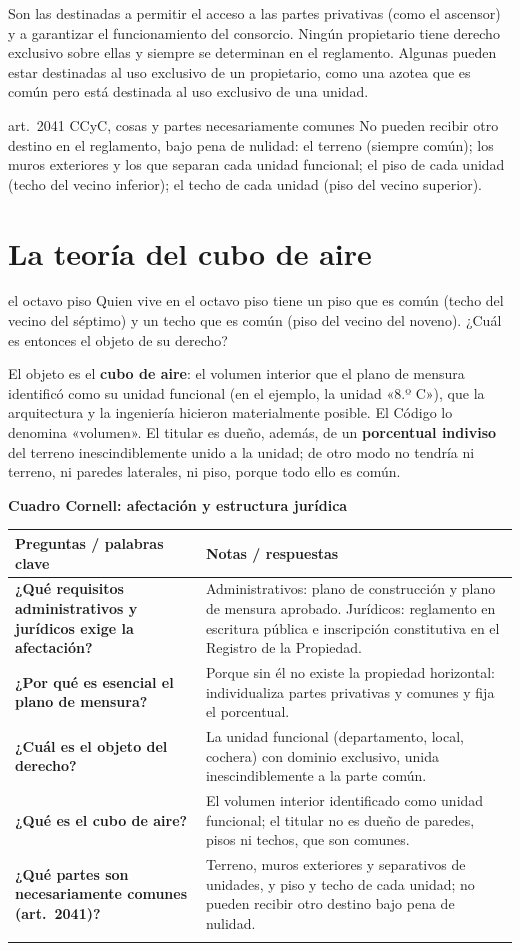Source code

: \documentclass[12pt,oneside]{book}
\renewcommand{\arraystretch}{1.25}
\newcommand{\cq}[2]{\textbf{#1} & #2 \\[0.45em]}
\newcommand{\cornell}[3]{%
\par\bigskip\noindent\textbf{\large Cuadro Cornell: #1}\par\smallskip
\begin{center}
\small
\renewcommand{\arraystretch}{1.15}
\begin{tabularx}{\textwidth}{>{\raggedright\arraybackslash}p{0.27\textwidth}>{\raggedright\arraybackslash}X}
\toprule
\textbf{Preguntas / palabras clave} & \textbf{Notas / respuestas} \\
\midrule
#2
\midrule
\multicolumn{2}{p{\dimexpr\textwidth-2\tabcolsep\relax}}{\textbf{Resumen.} #3} \\
\bottomrule
\end{tabularx}
\end{center}
}
\begin{document}
Son las destinadas a permitir el acceso a las partes privativas (como el ascensor) y a garantizar el funcionamiento del consorcio. Ningún propietario tiene derecho exclusivo sobre ellas y siempre se determinan en el reglamento. Algunas pueden estar destinadas al uso exclusivo de un propietario, como una azotea que es común pero está destinada al uso exclusivo de una unidad.

\begin{regla}{art.~2041 CCyC, cosas y partes necesariamente comunes}
No pueden recibir otro destino en el reglamento, bajo pena de nulidad: el terreno (siempre común); los muros exteriores y los que separan cada unidad funcional; el piso de cada unidad (techo del vecino inferior); el techo de cada unidad (piso del vecino superior).
\end{regla}

\section{La teoría del cubo de aire}

\begin{ejemplo}{el octavo piso}
Quien vive en el octavo piso tiene un piso que es común (techo del vecino del séptimo) y un techo que es común (piso del vecino del noveno). ¿Cuál es entonces el objeto de su derecho?
\end{ejemplo}

El objeto es el \textbf{cubo de aire}: el volumen interior que el plano de mensura identificó como su unidad funcional (en el ejemplo, la unidad «8.º C»), que la arquitectura y la ingeniería hicieron materialmente posible. El Código lo denomina «volumen». El titular es dueño, además, de un \textbf{porcentual indiviso} del terreno inescindiblemente unido a la unidad; de otro modo no tendría ni terreno, ni paredes laterales, ni piso, porque todo ello es común. %

\cornell{afectación y estructura jurídica}{
\cq{¿Qué requisitos administrativos y jurídicos exige la afectación?}{Administrativos: plano de construcción y plano de mensura aprobado. Jurídicos: reglamento en escritura pública e inscripción constitutiva en el Registro de la Propiedad.}
\cq{¿Por qué es esencial el plano de mensura?}{Porque sin él no existe la propiedad horizontal: individualiza partes privativas y comunes y fija el porcentual.}
\cq{¿Cuál es el objeto del derecho?}{La unidad funcional (departamento, local, cochera) con dominio exclusivo, unida inescindiblemente a la parte común.}
\cq{¿Qué es el cubo de aire?}{El volumen interior identificado como unidad funcional; el titular no es dueño de paredes, pisos ni techos, que son comunes.}
\cq{¿Qué partes son necesariamente comunes (art.~2041)?}{Terreno, muros exteriores y separativos de unidades, y piso y techo de cada unidad; no pueden recibir otro destino bajo pena de nulidad.}
}{La afectación requiere plano de mensura aprobado y reglamento en escritura inscripto con efecto constitutivo. El objeto es la unidad funcional como cubo de aire con porcentual indiviso del terreno; terreno, muros, pisos y techos son necesariamente comunes.}
\end{document}

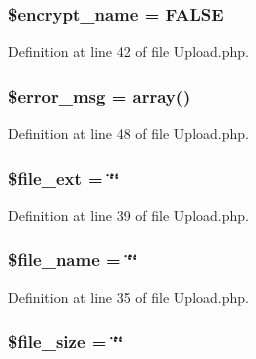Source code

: \subsubsection[{\$encrypt\-\_\-name}]{\setlength{\rightskip}{0pt plus 5cm}\$encrypt\-\_\-name = F\-A\-L\-S\-E}\label{class_c_i___upload_a54a751add0762edd4da11373e3b56687}


Definition at line 42 of file Upload.\-php.

\subsubsection[{\$error\-\_\-msg}]{\setlength{\rightskip}{0pt plus 5cm}\$error\-\_\-msg = array()}\label{class_c_i___upload_acf910733622c1fa671b9f755c69c2ec7}


Definition at line 48 of file Upload.\-php.

\subsubsection[{\$file\-\_\-ext}]{\setlength{\rightskip}{0pt plus 5cm}\$file\-\_\-ext = \char`\"{}\char`\"{}}\label{class_c_i___upload_a65b080519869bc14d792c1800e3362f5}


Definition at line 39 of file Upload.\-php.

\subsubsection[{\$file\-\_\-name}]{\setlength{\rightskip}{0pt plus 5cm}\$file\-\_\-name = \char`\"{}\char`\"{}}\label{class_c_i___upload_a59bf132c77b5bee5adff2098cc2a6fbc}


Definition at line 35 of file Upload.\-php.

\subsubsection[{\$file\-\_\-size}]{\setlength{\rightskip}{0pt plus 5cm}\$file\-\_\-size = \char`\"{}\char`\"{}}\label{class_c_i___upload_a5b3595a69dbf686d879bd009ec9c0317}


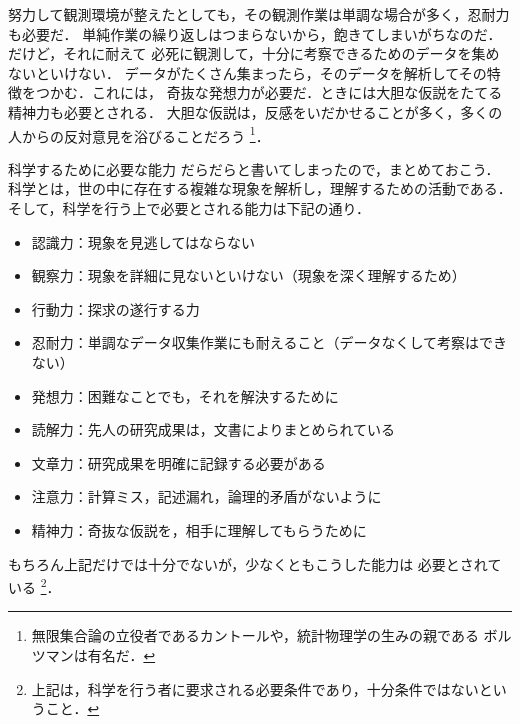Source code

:             努力して観測環境が整えたとしても，その観測作業は単調な場合が多く，忍耐力も必要だ．
            単純作業の繰り返しはつまらないから，飽きてしまいがちなのだ．だけど，それに耐えて
            必死に観測して，十分に考察できるためのデータを集めないといけない．
            データがたくさん集まったら，そのデータを解析してその特徴をつかむ．これには，
            奇抜な発想力が必要だ．ときには大胆な仮説をたてる精神力も必要とされる．
            大胆な仮説は，反感をいだかせることが多く，多くの人からの反対意見を浴びることだろう
                \footnote{
                    無限集合論の立役者であるカントールや，統計物理学の生みの親である
                    ボルツマンは有名だ．
                }．

            \begin{memo}{科学するために必要な能力}
                だらだらと書いてしまったので，まとめておこう．
                科学とは，世の中に存在する複雑な現象を解析し，理解するための活動である．
                そして，科学を行う上で必要とされる能力は下記の通り．
                \begin{itemize}
                    \item 認識力：現象を見逃してはならない
                    \item 観察力：現象を詳細に見ないといけない（現象を深く理解するため）
                    \item 行動力：探求の遂行する力
                    \item 忍耐力：単調なデータ収集作業にも耐えること（データなくして考察はできない）
                    \item 発想力：困難なことでも，それを解決するために
                    \item 読解力：先人の研究成果は，文書によりまとめられている
                    \item 文章力：研究成果を明確に記録する必要がある
                    \item 注意力：計算ミス，記述漏れ，論理的矛盾がないように
                    \item 精神力：奇抜な仮説を，相手に理解してもらうために
                \end{itemize}

                もちろん上記だけでは十分でないが，少なくともこうした能力は
                必要とされている
                    \footnote{
                        上記は，科学を行う者に要求される必要条件であり，十分条件ではないということ．
                    }．
            \end{memo}

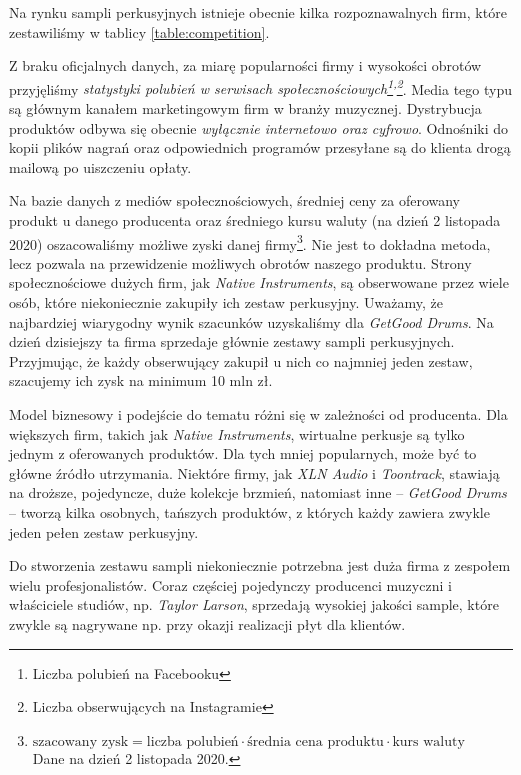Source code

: \documentclass[12pt]{article}
\begin{document}
Na rynku sampli perkusyjnych istnieje obecnie kilka rozpoznawalnych firm, które zestawiliśmy w tablicy \ref{table:competition}.

Z braku oficjalnych danych, za miarę popularności firmy i wysokości obrotów przyjęliśmy \emph{statystyki polubień w serwisach społecznościowych\footnote{Liczba polubień na Facebooku\label{footnote:facebook}}\textsuperscript{,}\footnote{Liczba obserwujących na Instagramie\label{footnote:instagram}}}.
Media tego typu są głównym kanałem marketingowym firm w branży muzycznej.
Dystrybucja produktów odbywa się obecnie \emph{wyłącznie internetowo oraz cyfrowo}.
Odnośniki do kopii plików nagrań oraz odpowiednich programów przesyłane są do klienta drogą mailową po uiszczeniu opłaty.

Na bazie danych z mediów społecznościowych, średniej ceny za oferowany produkt u danego producenta oraz średniego kursu waluty (na dzień 2 listopada 2020) oszacowaliśmy możliwe zyski danej firmy\footnote{$\text{szacowany zysk} = \text{liczba polubień} \cdot \text{średnia cena produktu} \cdot \text{kurs waluty}$ \\ Dane na dzień 2 listopada 2020.\label{footnote:income}}.
Nie jest to dokładna metoda, lecz pozwala na przewidzenie możliwych obrotów naszego produktu.
Strony społecznościowe dużych firm, jak \textit{Native Instruments}, są obserwowane przez wiele osób, które niekoniecznie zakupiły ich zestaw perkusyjny.
Uważamy, że najbardziej wiarygodny wynik szacunków uzyskaliśmy dla \textit{GetGood Drums}.
Na dzień dzisiejszy ta firma sprzedaje głównie zestawy sampli perkusyjnych.
Przyjmując, że każdy obserwujący zakupił u nich co najmniej jeden zestaw, szacujemy ich zysk na minimum 10 mln zł.

Model biznesowy i podejście do tematu różni się w zależności od producenta.
Dla większych firm, takich jak \textit{Native Instruments}, wirtualne perkusje są tylko jednym z oferowanych produktów.
Dla tych mniej popularnych, może być to główne źródło utrzymania.
Niektóre firmy, jak \textit{XLN Audio} i \textit{Toontrack}, stawiają na droższe, pojedyncze, duże kolekcje brzmień, natomiast inne -- \textit{GetGood Drums} -- tworzą kilka osobnych, tańszych produktów, z których każdy zawiera zwykle jeden pełen zestaw perkusyjny.

Do stworzenia zestawu sampli niekoniecznie potrzebna jest duża firma z zespołem wielu profesjonalistów.
Coraz częściej pojedynczy producenci muzyczni i właściciele studiów, np. \textit{Taylor Larson}, sprzedają wysokiej jakości sample, które zwykle są nagrywane np. przy okazji realizacji płyt dla klientów.
\end{document}
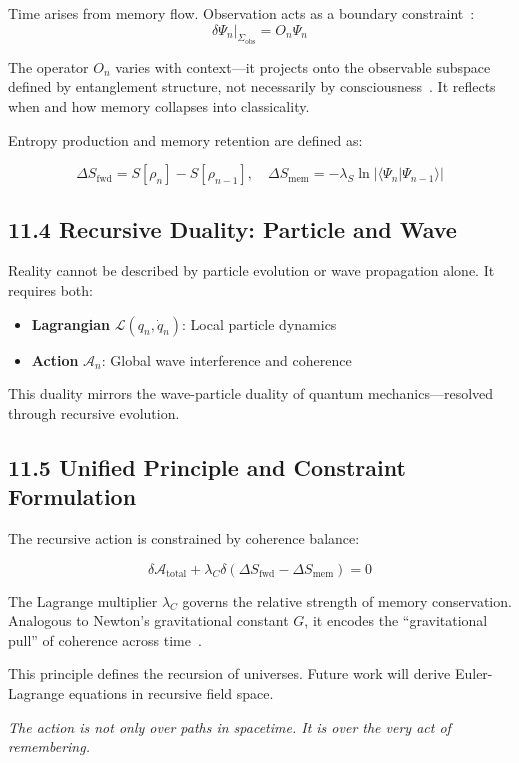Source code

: Time arises from memory flow. Observation acts as a boundary constraint~\cite{zurek2009quantum}:
\[
\delta \Psi_n \big|_{\Sigma_{\text{obs}}} = O_n \Psi_n
\]

The operator \( O_n \) varies with context—it projects onto the observable subspace defined by entanglement structure, not necessarily by consciousness~\cite{tegmark_consciousness_2015}. It reflects when and how memory collapses into classicality.

Entropy production and memory retention are defined as:

\[
\Delta S_{\text{fwd}} = S[\rho_n] - S[\rho_{n-1}], \quad \Delta S_{\text{mem}} = -\lambda_S \ln |\langle \Psi_n | \Psi_{n-1} \rangle|
\]

\subsection*{11.4 Recursive Duality: Particle and Wave}

Reality cannot be described by particle evolution or wave propagation alone. It requires both:

\begin{itemize}
    \item \textbf{Lagrangian} \( \mathcal{L}(q_n, \dot{q}_n) \): Local particle dynamics~\cite{feynman1965feynman}
    \item \textbf{Action} \( \mathcal{A}_n \): Global wave interference and coherence~\cite{hartle1983wave}
\end{itemize}

This duality mirrors the wave-particle duality of quantum mechanics—resolved through recursive evolution.

\subsection*{11.5 Unified Principle and Constraint Formulation}

The recursive action is constrained by coherence balance:

\[
\delta \mathcal{A}_{\text{total}} + \lambda_C \delta(\Delta S_{\text{fwd}} - \Delta S_{\text{mem}}) = 0
\]

The Lagrange multiplier \( \lambda_C \) governs the relative strength of memory conservation. Analogous to Newton’s gravitational constant \( G \), it encodes the “gravitational pull” of coherence across time~\cite{gellmann1994complex}.

This principle defines the recursion of universes. Future work will derive Euler-Lagrange equations in recursive field space.

\textit{The action is not only over paths in spacetime. It is over the very act of remembering.}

EXERCISE:
Print everything from the line with "科学とは，世の中に存在する複" down to the line with "Na rynku sampli" in the entries above, both lines included and nothing more, without the pictures.

RESPONSE AREA:
                科学とは，世の中に存在する複雑な現象を解析し，理解するための活動である．
                そして，科学を行う上で必要とされる能力は下記の通り．
                \begin{itemize}
                    \item 認識力：現象を見逃してはならない
                    \item 観察力：現象を詳細に見ないといけない（現象を深く理解するため）
                    \item 行動力：探求の遂行する力
                    \item 忍耐力：単調なデータ収集作業にも耐えること（データなくして考察はできない）
                    \item 発想力：困難なことでも，それを解決するために
                    \item 読解力：先人の研究成果は，文書によりまとめられている
                    \item 文章力：研究成果を明確に記録する必要がある
                    \item 注意力：計算ミス，記述漏れ，論理的矛盾がないように
                    \item 精神力：奇抜な仮説を，相手に理解してもらうために
                \end{itemize}

                もちろん上記だけでは十分でないが，少なくともこうした能力は
                必要とされている
                    \footnote{
                        上記は，科学を行う者に要求される必要条件であり，十分条件ではないということ．
                    }．
            \end{memo}

Source code

: \documentclass[12pt]{article}
\begin{document}
Na rynku sampli perkusyjnych istnieje obecnie kilka rozpoznawalnych firm, które zestawiliśmy w tablicy \ref{table:competition}.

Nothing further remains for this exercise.